3/11/2008--On Sunday, 3/9/2008, Ann Rodgers, religion reporter for the Pittsburgh Post-Gazette, wrote a long front-page piece about the rise of “centrist evangelicals” in American life, specifically political life. Rodgers acknowledges that this right/left divide is a little misleading—in fact she quotes me to the effect that evangelicals over the past few years spearheaded American efforts to alleviate the AID’s crisis and poverty in general in Africa.
Rodgers notes that the Democratic Party had been hostile—some would say perceived as hostile, but I think hostile is the right word--to believers and that the Party now is taking steps to change its image. Furthermore, evangelical Christians are more likely to vote Democratic than they were four years ago. But, unlike most recent work in this area, Rodgers points out that this rapprochement cannot continue unless the Party either adopts different policy positions or is at least open to opposing perspectives. The main issue she mentions is abortion. Apparently, no matter how centrist believers become, they retain a strongly pro-life perspective. According to the story, believers do not see a pro-life position as inconsistent with care for the vulnerable, the poor, the environment and for peace.
Rodgers is not suggesting that a Democratic Party Presidential nominee would have to be pro-life to gain substantial numbers of evangelical votes. But such a nominee could not expect to gain those votes without some type of “give” on the abortion issue, even if that means efforts to render abortion rare and unnecessary.
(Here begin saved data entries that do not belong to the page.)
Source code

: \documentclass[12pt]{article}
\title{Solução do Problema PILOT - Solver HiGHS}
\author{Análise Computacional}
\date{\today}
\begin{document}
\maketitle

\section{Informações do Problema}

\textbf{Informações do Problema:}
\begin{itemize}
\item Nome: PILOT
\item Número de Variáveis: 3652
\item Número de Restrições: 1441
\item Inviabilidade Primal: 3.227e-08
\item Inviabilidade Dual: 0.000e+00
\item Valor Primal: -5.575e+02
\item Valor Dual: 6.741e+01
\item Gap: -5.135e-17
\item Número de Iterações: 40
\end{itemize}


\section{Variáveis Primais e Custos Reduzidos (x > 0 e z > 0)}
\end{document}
What was most surprising about the article is that the issue of gay marriage received not a single mention. Rodgers is too good a reporter to have suppressed this concern on the part of her sources. I am left with the impression that gay marriage may not be the key issue for evangelical Christians that abortion is. If that is really the case, America may be closer to resolving its culture wars than I had dared to hope.